● **EXERCISE DESCRIPTION**
Please write out exactly the lines of the data below from the line holding "The original is" through the line holding "- use ALBERT for both, and", and leave out the rest.

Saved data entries
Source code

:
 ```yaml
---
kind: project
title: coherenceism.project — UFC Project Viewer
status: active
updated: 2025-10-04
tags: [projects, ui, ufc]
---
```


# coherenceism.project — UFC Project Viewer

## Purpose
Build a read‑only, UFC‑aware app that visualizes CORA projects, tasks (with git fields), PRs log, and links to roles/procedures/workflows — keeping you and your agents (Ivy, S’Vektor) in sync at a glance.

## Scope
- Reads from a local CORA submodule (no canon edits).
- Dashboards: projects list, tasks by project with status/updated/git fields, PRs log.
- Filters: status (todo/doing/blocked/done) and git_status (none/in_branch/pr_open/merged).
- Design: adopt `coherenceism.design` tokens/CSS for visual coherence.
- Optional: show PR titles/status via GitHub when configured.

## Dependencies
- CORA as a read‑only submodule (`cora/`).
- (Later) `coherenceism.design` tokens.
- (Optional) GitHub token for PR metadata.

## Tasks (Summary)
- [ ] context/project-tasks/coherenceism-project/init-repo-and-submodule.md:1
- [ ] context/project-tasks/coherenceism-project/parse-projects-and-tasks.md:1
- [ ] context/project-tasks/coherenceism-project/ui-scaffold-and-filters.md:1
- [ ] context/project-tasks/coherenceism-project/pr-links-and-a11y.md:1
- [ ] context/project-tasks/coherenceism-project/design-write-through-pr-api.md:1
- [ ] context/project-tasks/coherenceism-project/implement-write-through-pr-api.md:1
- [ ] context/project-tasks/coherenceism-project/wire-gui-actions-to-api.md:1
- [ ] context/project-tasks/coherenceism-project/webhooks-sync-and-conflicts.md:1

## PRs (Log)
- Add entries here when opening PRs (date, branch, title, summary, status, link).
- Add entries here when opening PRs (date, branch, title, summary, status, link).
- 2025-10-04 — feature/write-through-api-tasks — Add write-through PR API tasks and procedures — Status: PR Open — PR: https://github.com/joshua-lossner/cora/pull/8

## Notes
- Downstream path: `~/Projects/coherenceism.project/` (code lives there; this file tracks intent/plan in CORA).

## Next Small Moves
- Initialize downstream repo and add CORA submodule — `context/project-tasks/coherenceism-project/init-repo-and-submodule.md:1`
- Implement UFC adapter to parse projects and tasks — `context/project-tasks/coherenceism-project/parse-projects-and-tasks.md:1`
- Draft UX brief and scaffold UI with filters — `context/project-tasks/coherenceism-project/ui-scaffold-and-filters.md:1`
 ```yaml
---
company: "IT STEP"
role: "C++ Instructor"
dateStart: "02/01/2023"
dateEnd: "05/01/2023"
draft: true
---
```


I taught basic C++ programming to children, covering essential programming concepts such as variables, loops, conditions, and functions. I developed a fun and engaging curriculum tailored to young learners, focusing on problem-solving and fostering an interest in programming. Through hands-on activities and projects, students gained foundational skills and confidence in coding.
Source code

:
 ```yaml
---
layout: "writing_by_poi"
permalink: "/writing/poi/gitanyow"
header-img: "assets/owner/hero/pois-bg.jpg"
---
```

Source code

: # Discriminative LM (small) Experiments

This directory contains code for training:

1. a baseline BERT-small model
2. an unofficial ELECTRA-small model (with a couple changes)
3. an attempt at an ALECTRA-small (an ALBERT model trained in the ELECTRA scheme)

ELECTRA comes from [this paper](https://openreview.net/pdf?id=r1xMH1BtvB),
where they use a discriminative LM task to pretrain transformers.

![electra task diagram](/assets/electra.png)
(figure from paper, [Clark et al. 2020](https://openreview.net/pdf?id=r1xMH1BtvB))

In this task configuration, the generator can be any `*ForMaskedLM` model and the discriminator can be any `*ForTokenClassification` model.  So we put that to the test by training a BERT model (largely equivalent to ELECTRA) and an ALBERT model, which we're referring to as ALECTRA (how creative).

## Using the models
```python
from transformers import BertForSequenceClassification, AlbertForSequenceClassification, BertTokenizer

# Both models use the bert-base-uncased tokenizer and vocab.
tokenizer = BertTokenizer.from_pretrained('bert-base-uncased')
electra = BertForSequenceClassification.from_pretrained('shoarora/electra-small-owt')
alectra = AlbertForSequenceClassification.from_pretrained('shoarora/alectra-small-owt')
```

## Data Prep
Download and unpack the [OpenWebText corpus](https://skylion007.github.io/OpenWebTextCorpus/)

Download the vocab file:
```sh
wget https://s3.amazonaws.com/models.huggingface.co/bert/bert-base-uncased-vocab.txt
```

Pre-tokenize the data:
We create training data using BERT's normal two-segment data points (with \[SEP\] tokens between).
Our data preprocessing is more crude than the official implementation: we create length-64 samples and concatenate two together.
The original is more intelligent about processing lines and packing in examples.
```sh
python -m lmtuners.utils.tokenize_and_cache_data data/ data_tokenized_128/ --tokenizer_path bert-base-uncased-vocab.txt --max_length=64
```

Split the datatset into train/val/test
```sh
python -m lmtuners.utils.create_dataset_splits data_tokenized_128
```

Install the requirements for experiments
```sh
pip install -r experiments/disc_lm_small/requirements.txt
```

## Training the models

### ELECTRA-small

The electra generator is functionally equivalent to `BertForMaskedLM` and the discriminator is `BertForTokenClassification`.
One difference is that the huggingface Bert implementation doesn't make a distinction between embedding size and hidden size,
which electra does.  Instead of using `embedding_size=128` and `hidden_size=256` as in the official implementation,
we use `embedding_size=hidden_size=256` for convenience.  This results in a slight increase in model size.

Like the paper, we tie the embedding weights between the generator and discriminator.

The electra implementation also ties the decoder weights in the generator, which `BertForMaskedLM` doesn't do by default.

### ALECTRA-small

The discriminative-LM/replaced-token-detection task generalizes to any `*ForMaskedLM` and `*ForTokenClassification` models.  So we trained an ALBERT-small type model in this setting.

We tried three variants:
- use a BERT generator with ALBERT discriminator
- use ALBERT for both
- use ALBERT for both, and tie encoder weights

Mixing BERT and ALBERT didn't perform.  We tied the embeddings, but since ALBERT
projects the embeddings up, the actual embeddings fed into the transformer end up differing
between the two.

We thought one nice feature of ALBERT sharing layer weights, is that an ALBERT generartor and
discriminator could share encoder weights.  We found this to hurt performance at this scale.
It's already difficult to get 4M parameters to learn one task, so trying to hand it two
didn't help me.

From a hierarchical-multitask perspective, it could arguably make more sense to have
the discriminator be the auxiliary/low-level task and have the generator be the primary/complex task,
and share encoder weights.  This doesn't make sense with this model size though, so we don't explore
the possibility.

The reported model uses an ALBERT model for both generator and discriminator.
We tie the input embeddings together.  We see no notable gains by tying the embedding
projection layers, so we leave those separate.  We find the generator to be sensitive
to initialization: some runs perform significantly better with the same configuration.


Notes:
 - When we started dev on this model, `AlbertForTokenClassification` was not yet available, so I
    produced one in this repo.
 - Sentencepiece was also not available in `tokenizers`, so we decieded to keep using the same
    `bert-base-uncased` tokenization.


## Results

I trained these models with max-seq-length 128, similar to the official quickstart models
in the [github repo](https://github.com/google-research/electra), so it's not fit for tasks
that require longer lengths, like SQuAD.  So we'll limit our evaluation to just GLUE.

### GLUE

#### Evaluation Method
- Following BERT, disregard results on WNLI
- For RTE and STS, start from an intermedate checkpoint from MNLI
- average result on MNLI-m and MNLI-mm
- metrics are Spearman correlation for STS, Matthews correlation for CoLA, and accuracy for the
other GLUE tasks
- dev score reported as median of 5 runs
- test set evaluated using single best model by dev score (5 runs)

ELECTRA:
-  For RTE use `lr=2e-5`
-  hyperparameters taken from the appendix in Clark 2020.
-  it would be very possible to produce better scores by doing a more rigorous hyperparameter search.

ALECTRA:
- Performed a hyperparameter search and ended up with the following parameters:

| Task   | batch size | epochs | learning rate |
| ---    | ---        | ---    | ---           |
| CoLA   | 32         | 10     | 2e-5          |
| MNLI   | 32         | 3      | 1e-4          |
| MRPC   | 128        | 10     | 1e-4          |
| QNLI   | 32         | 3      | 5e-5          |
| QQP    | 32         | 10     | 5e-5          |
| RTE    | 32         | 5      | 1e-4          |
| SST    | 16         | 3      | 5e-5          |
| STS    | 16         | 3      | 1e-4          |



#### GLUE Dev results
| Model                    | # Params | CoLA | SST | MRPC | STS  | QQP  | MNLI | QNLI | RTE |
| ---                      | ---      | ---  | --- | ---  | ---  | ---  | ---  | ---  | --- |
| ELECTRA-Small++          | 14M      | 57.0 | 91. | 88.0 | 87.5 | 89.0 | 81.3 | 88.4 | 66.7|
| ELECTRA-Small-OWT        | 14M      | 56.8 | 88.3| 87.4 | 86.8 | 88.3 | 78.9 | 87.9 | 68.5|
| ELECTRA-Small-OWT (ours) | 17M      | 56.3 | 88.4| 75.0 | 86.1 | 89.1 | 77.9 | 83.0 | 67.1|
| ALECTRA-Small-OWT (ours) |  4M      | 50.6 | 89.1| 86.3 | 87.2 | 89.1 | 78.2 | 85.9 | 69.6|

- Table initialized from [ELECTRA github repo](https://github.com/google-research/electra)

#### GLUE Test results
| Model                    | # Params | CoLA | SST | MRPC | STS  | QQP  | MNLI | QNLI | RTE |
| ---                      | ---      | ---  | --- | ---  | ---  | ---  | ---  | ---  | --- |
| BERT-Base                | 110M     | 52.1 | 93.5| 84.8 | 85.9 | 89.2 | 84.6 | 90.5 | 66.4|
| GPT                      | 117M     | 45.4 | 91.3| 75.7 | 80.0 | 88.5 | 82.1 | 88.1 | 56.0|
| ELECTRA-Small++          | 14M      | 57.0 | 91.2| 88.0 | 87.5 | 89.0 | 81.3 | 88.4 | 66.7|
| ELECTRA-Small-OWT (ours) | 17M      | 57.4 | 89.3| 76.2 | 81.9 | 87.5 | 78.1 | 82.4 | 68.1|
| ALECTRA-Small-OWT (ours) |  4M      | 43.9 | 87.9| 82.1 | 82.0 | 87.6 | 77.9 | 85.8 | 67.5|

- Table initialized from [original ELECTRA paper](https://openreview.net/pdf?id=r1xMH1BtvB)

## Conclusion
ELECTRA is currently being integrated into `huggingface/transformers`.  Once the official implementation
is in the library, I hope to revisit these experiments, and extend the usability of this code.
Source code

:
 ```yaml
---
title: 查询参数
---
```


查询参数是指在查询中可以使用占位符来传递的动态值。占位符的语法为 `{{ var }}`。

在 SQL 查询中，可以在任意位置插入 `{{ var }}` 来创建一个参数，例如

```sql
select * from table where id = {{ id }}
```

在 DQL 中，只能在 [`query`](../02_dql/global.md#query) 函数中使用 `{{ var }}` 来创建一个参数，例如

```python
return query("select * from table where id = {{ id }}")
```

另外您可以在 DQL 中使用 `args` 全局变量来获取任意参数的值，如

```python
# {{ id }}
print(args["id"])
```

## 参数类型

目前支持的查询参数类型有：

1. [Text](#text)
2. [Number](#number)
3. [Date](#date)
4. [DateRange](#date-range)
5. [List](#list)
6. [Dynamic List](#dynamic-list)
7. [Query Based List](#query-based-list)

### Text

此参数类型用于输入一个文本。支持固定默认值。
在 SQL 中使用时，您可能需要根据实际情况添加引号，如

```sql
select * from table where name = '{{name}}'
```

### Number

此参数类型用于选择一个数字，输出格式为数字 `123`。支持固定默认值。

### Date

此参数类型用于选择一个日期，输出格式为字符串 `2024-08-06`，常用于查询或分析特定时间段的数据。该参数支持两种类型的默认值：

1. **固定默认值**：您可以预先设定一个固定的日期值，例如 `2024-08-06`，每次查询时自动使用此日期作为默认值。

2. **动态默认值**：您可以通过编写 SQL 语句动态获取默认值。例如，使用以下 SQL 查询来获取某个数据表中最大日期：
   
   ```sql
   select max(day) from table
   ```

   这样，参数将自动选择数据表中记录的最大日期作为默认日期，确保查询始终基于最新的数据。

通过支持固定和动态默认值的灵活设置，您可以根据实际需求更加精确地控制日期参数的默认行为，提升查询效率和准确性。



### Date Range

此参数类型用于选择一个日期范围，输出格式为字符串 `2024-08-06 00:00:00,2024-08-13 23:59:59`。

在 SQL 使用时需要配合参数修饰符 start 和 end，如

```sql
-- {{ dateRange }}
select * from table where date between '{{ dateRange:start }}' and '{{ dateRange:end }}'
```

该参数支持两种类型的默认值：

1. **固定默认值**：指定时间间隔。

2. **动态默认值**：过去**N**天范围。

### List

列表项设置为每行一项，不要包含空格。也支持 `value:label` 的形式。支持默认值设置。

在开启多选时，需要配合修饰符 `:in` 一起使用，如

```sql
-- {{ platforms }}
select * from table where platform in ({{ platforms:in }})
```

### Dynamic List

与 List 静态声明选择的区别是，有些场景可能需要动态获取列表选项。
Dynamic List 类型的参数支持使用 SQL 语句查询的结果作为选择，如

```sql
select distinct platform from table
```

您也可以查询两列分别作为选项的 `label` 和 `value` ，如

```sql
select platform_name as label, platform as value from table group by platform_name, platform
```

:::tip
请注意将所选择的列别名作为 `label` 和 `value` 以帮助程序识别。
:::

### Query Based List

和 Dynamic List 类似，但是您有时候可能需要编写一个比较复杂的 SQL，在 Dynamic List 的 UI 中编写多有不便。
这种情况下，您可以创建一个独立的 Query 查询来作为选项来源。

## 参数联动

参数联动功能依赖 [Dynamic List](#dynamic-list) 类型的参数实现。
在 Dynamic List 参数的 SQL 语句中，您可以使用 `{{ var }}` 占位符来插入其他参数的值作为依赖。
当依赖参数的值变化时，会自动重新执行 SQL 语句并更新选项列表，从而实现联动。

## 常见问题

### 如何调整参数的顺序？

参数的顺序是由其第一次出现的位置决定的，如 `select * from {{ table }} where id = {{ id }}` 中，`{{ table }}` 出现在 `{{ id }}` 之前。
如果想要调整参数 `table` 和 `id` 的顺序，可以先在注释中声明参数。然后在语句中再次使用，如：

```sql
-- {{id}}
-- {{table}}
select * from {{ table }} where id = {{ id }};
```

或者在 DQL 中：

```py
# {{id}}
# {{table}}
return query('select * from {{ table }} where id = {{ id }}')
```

● **ANSWER FOR THIS EXERCISE**
The original is more intelligent about processing lines and packing in examples.
```sh
python -m lmtuners.utils.tokenize_and_cache_data data/ data_tokenized_128/ --tokenizer_path bert-base-uncased-vocab.txt --max_length=64
```

Split the datatset into train/val/test
```sh
python -m lmtuners.utils.create_dataset_splits data_tokenized_128
```

Install the requirements for experiments
```sh
pip install -r experiments/disc_lm_small/requirements.txt
```

## Training the models

### ELECTRA-small

The electra generator is functionally equivalent to `BertForMaskedLM` and the discriminator is `BertForTokenClassification`.
One difference is that the huggingface Bert implementation doesn't make a distinction between embedding size and hidden size,
which electra does.  Instead of using `embedding_size=128` and `hidden_size=256` as in the official implementation,
we use `embedding_size=hidden_size=256` for convenience.  This results in a slight increase in model size.

Like the paper, we tie the embedding weights between the generator and discriminator.

The electra implementation also ties the decoder weights in the generator, which `BertForMaskedLM` doesn't do by default.

### ALECTRA-small

The discriminative-LM/replaced-token-detection task generalizes to any `*ForMaskedLM` and `*ForTokenClassification` models.  So we trained an ALBERT-small type model in this setting.

We tried three variants:
- use a BERT generator with ALBERT discriminator
- use ALBERT for both
- use ALBERT for both, and tie encoder weights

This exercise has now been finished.